:: DATA LISTING ::
▬▬▬

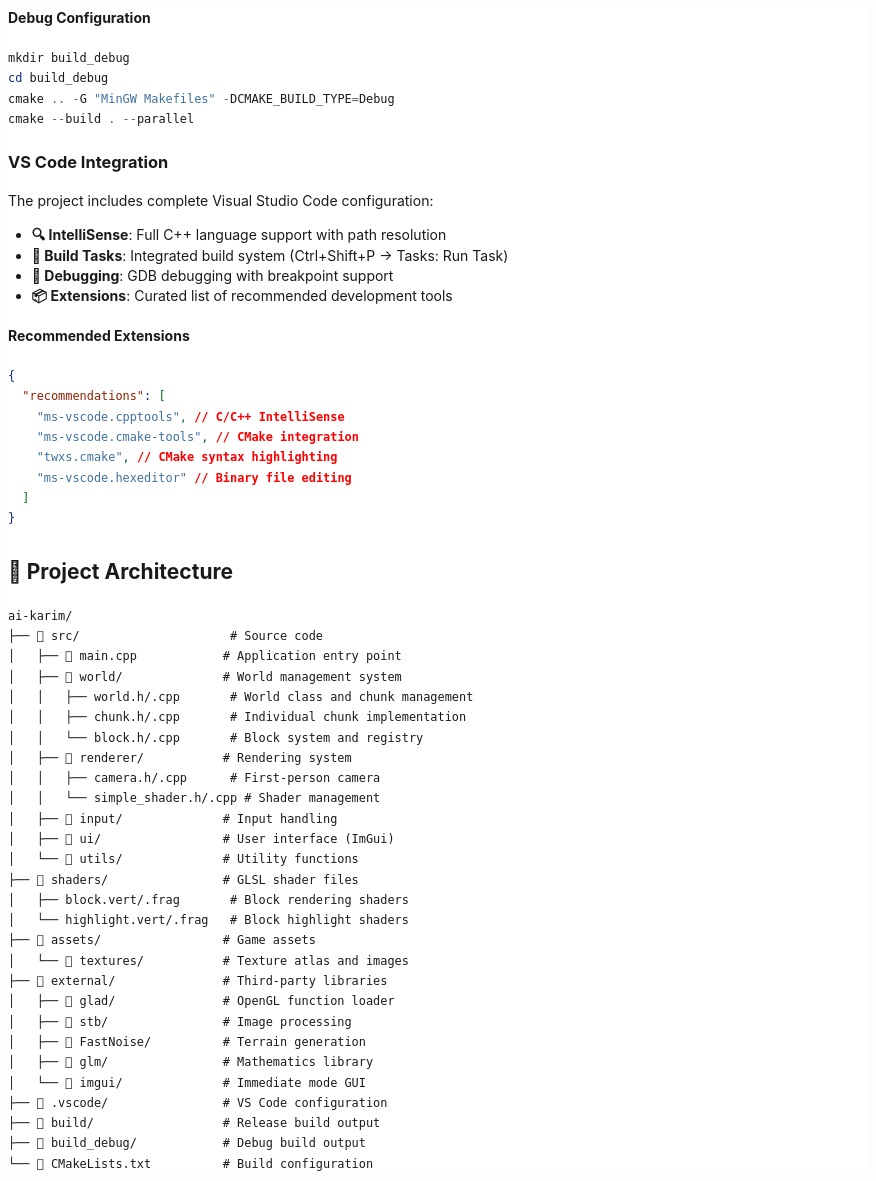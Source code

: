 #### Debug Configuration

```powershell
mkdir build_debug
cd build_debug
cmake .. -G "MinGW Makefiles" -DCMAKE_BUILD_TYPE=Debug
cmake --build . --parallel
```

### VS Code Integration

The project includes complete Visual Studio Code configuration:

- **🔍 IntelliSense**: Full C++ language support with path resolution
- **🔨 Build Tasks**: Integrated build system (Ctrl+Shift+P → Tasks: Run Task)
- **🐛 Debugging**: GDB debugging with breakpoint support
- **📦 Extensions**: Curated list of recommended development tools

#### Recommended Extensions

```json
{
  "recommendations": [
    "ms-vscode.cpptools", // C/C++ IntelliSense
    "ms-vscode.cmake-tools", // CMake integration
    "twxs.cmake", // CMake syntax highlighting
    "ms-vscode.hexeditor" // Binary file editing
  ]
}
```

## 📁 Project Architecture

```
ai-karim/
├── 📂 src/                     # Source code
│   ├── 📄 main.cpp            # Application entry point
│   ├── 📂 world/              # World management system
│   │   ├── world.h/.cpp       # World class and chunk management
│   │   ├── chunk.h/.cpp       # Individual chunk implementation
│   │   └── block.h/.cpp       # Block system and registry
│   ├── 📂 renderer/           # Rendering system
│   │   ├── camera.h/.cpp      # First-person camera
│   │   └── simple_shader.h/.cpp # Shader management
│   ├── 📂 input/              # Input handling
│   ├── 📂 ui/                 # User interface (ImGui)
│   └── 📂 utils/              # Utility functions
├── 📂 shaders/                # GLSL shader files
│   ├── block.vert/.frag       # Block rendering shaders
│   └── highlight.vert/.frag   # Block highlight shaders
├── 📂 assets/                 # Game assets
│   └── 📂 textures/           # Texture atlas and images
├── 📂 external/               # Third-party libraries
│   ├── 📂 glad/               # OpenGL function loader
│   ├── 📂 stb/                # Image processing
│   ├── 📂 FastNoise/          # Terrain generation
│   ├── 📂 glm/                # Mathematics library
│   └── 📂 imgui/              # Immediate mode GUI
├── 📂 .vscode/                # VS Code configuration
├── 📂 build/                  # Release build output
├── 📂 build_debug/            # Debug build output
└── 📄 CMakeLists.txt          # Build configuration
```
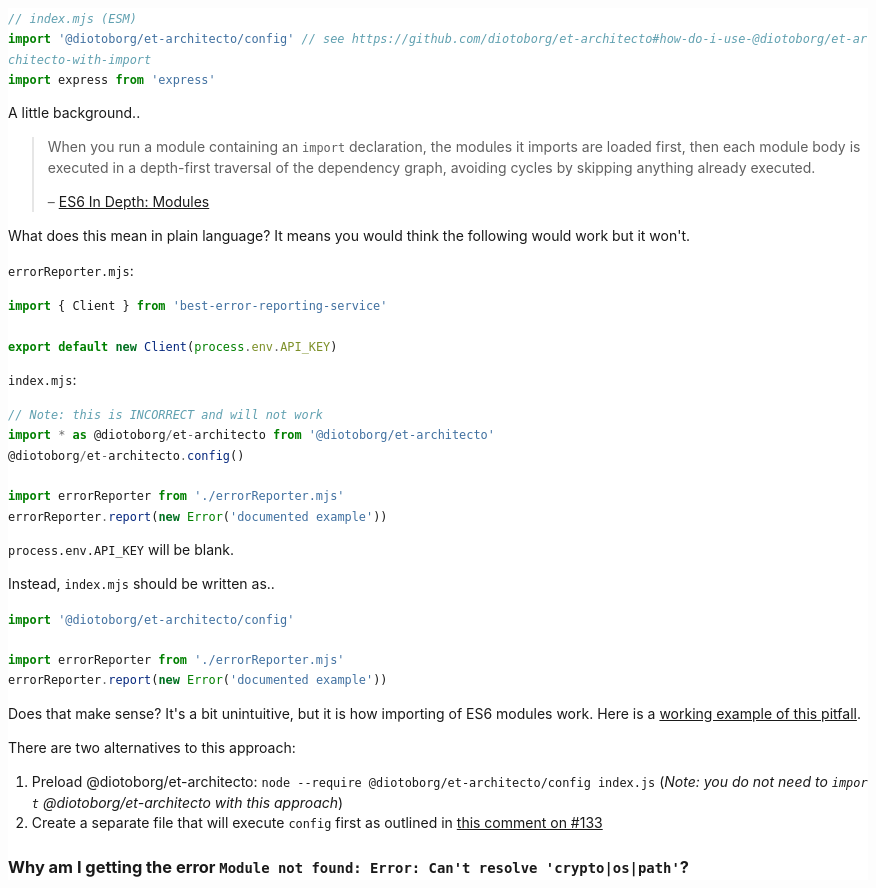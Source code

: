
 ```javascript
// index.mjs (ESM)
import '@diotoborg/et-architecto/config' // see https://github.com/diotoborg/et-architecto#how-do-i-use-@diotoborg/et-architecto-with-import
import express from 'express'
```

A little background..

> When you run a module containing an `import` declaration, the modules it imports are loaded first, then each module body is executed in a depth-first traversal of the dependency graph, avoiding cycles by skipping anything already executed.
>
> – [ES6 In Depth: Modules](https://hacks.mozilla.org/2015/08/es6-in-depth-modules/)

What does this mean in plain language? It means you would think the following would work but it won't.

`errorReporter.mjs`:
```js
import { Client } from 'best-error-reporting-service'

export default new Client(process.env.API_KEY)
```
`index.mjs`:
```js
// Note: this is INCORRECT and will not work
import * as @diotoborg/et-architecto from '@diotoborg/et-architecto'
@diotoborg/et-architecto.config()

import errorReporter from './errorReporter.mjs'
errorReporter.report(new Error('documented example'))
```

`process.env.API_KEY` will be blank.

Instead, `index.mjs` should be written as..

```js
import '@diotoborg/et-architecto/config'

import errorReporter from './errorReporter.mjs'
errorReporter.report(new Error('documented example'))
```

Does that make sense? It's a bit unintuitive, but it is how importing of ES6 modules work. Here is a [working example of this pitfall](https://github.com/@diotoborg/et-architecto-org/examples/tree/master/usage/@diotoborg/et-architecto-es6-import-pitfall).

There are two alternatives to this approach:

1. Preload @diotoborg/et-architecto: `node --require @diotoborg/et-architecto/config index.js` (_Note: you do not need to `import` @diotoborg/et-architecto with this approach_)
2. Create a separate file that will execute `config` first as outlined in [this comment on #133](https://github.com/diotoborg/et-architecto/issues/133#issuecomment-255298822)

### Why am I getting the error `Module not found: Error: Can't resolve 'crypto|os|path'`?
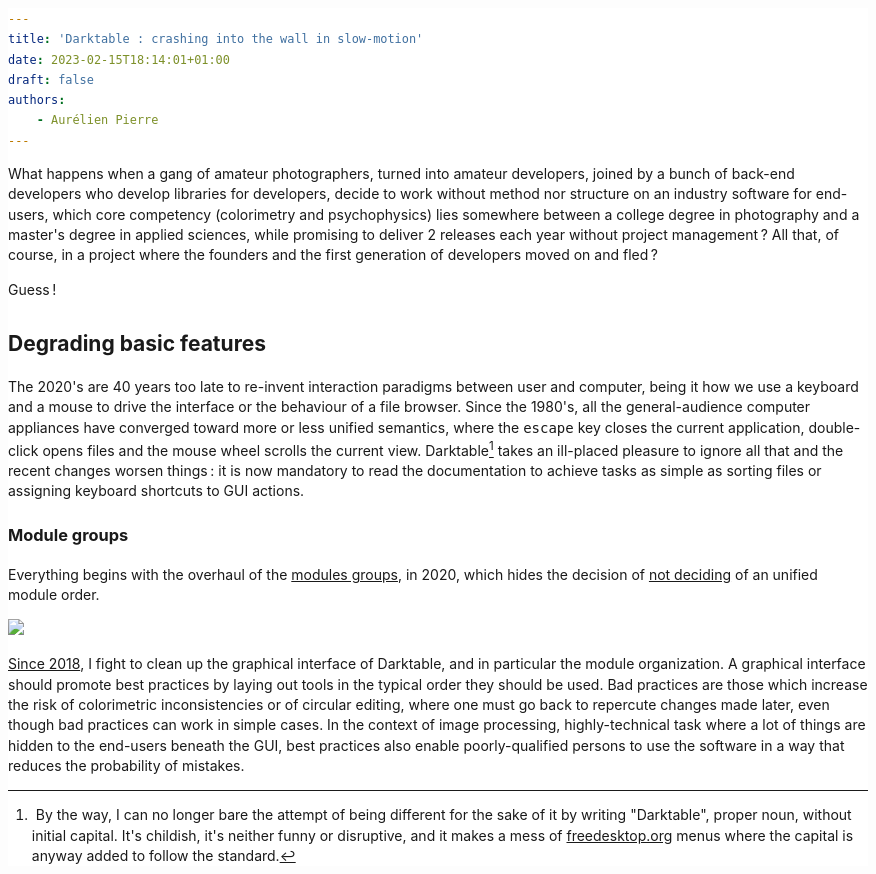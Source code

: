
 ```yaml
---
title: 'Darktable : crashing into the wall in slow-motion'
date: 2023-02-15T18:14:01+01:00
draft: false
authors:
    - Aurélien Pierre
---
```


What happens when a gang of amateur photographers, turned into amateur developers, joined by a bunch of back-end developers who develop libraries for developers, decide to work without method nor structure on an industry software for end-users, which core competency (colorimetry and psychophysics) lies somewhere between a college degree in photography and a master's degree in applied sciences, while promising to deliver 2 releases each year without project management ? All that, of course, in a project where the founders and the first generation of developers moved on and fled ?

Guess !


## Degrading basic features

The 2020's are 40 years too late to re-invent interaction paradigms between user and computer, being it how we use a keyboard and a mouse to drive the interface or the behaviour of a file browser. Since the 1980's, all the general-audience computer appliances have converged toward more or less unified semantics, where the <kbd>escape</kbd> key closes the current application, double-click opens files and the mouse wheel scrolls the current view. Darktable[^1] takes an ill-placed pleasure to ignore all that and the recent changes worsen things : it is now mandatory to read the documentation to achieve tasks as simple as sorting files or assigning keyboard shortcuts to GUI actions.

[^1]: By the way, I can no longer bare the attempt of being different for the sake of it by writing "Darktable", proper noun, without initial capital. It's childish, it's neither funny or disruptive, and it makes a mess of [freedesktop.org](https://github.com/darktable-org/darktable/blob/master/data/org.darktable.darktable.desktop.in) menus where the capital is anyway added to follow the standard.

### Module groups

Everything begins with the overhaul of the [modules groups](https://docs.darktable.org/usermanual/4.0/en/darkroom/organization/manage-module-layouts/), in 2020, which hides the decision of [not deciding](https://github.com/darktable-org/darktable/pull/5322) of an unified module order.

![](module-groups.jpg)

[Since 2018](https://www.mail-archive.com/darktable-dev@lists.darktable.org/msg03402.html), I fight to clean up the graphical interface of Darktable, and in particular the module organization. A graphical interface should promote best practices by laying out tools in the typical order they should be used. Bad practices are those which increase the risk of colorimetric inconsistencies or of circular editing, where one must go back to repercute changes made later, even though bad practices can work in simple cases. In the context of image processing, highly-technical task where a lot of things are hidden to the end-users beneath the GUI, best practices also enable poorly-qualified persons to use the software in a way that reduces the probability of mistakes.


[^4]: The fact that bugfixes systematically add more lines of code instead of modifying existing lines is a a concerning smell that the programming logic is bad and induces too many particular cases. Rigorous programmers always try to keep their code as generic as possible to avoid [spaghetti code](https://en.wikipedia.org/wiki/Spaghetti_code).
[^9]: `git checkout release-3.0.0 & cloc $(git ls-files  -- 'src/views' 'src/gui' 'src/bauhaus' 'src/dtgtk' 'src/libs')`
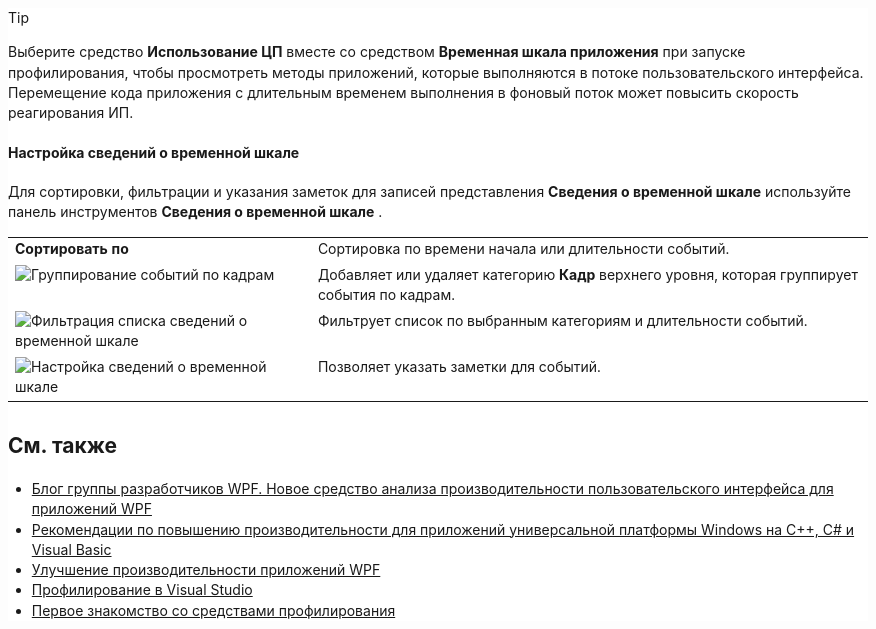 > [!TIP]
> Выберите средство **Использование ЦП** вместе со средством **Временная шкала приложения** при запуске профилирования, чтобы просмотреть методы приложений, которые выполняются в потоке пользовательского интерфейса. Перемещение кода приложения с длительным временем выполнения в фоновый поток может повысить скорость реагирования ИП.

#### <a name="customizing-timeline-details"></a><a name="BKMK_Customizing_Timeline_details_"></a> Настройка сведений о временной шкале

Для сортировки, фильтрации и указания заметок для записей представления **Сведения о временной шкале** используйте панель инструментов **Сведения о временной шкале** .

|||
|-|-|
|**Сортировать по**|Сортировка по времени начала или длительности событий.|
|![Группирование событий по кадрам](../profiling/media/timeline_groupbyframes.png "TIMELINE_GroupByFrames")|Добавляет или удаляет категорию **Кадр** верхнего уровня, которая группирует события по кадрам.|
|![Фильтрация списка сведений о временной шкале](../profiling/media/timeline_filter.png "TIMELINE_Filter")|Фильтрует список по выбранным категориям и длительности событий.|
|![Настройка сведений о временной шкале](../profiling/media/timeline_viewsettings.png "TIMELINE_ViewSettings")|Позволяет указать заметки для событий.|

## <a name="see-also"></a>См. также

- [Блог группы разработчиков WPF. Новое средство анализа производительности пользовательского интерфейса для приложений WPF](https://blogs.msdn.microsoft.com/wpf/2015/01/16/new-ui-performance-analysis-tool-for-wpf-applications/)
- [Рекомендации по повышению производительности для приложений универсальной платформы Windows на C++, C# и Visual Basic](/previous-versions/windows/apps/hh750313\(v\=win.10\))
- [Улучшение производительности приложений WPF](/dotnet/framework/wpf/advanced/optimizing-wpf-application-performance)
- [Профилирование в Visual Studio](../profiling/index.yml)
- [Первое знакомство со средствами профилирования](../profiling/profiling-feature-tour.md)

▬▬▬

:: TASK ITEM ::
Whenever "интерфейса" occurs in a line above, copy that line.

:: RESPONSE TO THE TASK ::
> Выберите средство **Использование ЦП** вместе со средством **Временная шкала приложения** при запуске профилирования, чтобы просмотреть методы приложений, которые выполняются в потоке пользовательского интерфейса. Перемещение кода приложения с длительным временем выполнения в фоновый поток может повысить скорость реагирования ИП.
- [Блог группы разработчиков WPF. Новое средство анализа производительности пользовательского интерфейса для приложений WPF](https://blogs.msdn.microsoft.com/wpf/2015/01/16/new-ui-performance-analysis-tool-for-wpf-applications/)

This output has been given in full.